March 21, 2012

DataStax Enterprise 2.0

Edit: Multiple errors in the post below have been corrected in a follow-on post about DataStax Enterprise and Cassandra.

My client DataStax is announcing DataStax Enterprise 2.0. The big point of the release is that there’s a bunch of stuff integrated together, including at least:

Cassandra — the NoSQL DBMS, which DataStax sometimes calls “DataStax Server”. Edit: That’s not really a fair criticism of DataStax’s messaging.
Hadoop MapReduce, which DataStax sometimes calls “Hadoop”. Edit: That is indeed fair. 🙂
Sqoop — the general way to connect relational DBMS to Hadoop, which DataStax sometimes calls “RDBMS integration”.
Solr — the search-centric Apache project, or big parts of it, which DataStax generally calls either “Solr” or “Solr compatibility”.
log4j — an Apache project that has something or other to do with logging, or parts of it, which DataStax sometimes calls “log file integration”.
DataStax OpsCenter — some management tools and so on around Cassandra and the rest of the product line.

DataStax stresses that all this runs on the same cluster, with the same administrative tools and so on. For example, on a single cluster:

You can manage the interactive data for a web site.
You can store the logs for that website.
You can analyze all of the above in Hadoop.

No matter what is going on at a node, I gather that data is stored in the same Cassandra file format, which DataStax calls CFS (Cassandra File System). Edit: Not true. See the follow-on post. DataStax stresses that a node can have a choice of at least two “personalities”, namely:

Cassandra, which DataStax sometimes calls “real-time”, and which among other things seems to entail talking CQL (Cassandra Query Language).
Hadoop, which DataStax sometimes calls “batch analytics”.
(I’m not sure whether Solr is a third such choice. On the one hand, that would seem to be thematic; on the other hand, DataStax hasn’t actually said so to me.) Edit: It is. But the elasticity point below doesn’t include Solr.

New in DataStax 2.0, there’s elasticity between these “personalities”; you can fire up a different kind of processing on a node, while leaving the data untouched. DataStax wasn’t able to say what typical replication factors are for the data — e.g., is it 3 on Cassandra nodes plus 3 more on Hadoop nodes, or might the total be less than 6? I’m guessing it’s really 3 on Cassandra nodes, so as to get failure-tolerant RYW consistency, but Hadoop nodes might not necessarily bring the total up to 6.
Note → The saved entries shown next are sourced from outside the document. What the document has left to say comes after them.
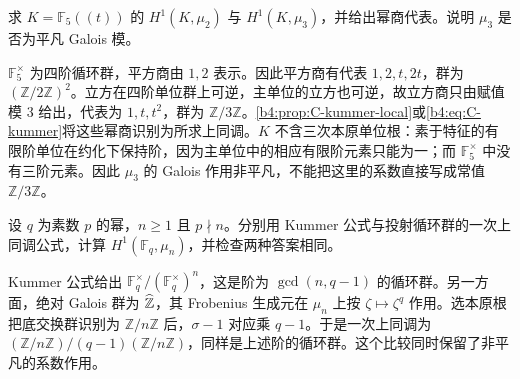 \begin{exercise}\label{b4:ex:C-local-kummer-examples}
	求 \(K=\mathbb F_5(\!(t)\!)\) 的 \(H^1(K,\mu_2)\) 与 \(H^1(K,\mu_3)\)，并给出幂商代表。说明 \(\mu_3\) 是否为平凡 Galois 模。
\end{exercise}
\begin{solution}
	\(\mathbb F_5^\times\) 为四阶循环群，平方商由 \(1,2\) 表示。因此平方商有代表 \(1,2,t,2t\)，群为 \((\mathbb Z/2\mathbb Z)^2\)。立方在四阶单位群上可逆，主单位的立方也可逆，故立方商只由赋值模 \(3\) 给出，代表为 \(1,t,t^2\)，群为 \(\mathbb Z/3\mathbb Z\)。\cref{b4:prop:C-kummer-local}或\eqref{b4:eq:C-kummer}将这些幂商识别为所求上同调。\(K\) 不含三次本原单位根：素于特征的有限阶单位在约化下保持阶，因为主单位中的相应有限阶元素只能为一；而 \(\mathbb F_5^\times\) 中没有三阶元素。因此 \(\mu_3\) 的 Galois 作用非平凡，不能把这里的系数直接写成常值 \(\mathbb Z/3\mathbb Z\)。
\end{solution}

\begin{exercise}\label{b4:ex:C-finite-field-kummer}
	设 \(q\) 为素数 \(p\) 的幂，\(n\ge1\) 且 \(p\nmid n\)。分别用 Kummer 公式与投射循环群的一次上同调公式，计算 \(H^1(\mathbb F_q,\mu_n)\)，并检查两种答案相同。
\end{exercise}
\begin{solution}
	Kummer 公式给出 \(\mathbb F_q^\times/(\mathbb F_q^\times)^n\)，这是阶为 \(\gcd(n,q-1)\) 的循环群。另一方面，绝对 Galois 群为 \(\widehat{\vphantom{Z}\mathbb Z}\)，其 Frobenius 生成元在 \(\mu_n\) 上按 \(\zeta\mapsto\zeta^q\) 作用。选本原根把底交换群识别为 \(\mathbb Z/n\mathbb Z\) 后，\(\sigma-1\) 对应乘 \(q-1\)。于是一次上同调为 \((\mathbb Z/n\mathbb Z)/(q-1)(\mathbb Z/n\mathbb Z)\)，同样是上述阶的循环群。这个比较同时保留了非平凡的系数作用。
\end{solution}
Other NoSQL vendors portray Cassandra as likely to win when a cluster needs to be spread around multiple data centers, but not a major contender otherwise. DataStax disputes this, but does cite a need for “continuous availability” as a key driver of adoption.

As you’ve probably gathered by now, I like the core DataStax story — and indeed had some influence on it — but roll my eyes somewhat at the work-in-progress as to how it is phrased and told. The other regrettable fuzziness in DataStax messaging is around customer count. DataStax cites >140 “customers”, but that includes every last outfit that bought a single day of training. On the plus side, DataStax cites a firm figure of 45 employees, and has lots of production use cases it can talk about and extrapolate from.

In particular, DataStax cites customers in areas that include:

In-game messaging, at a number of gaming companies, which sounds a lot like the application Facebook originally invented Cassandra for, before moving to HBase.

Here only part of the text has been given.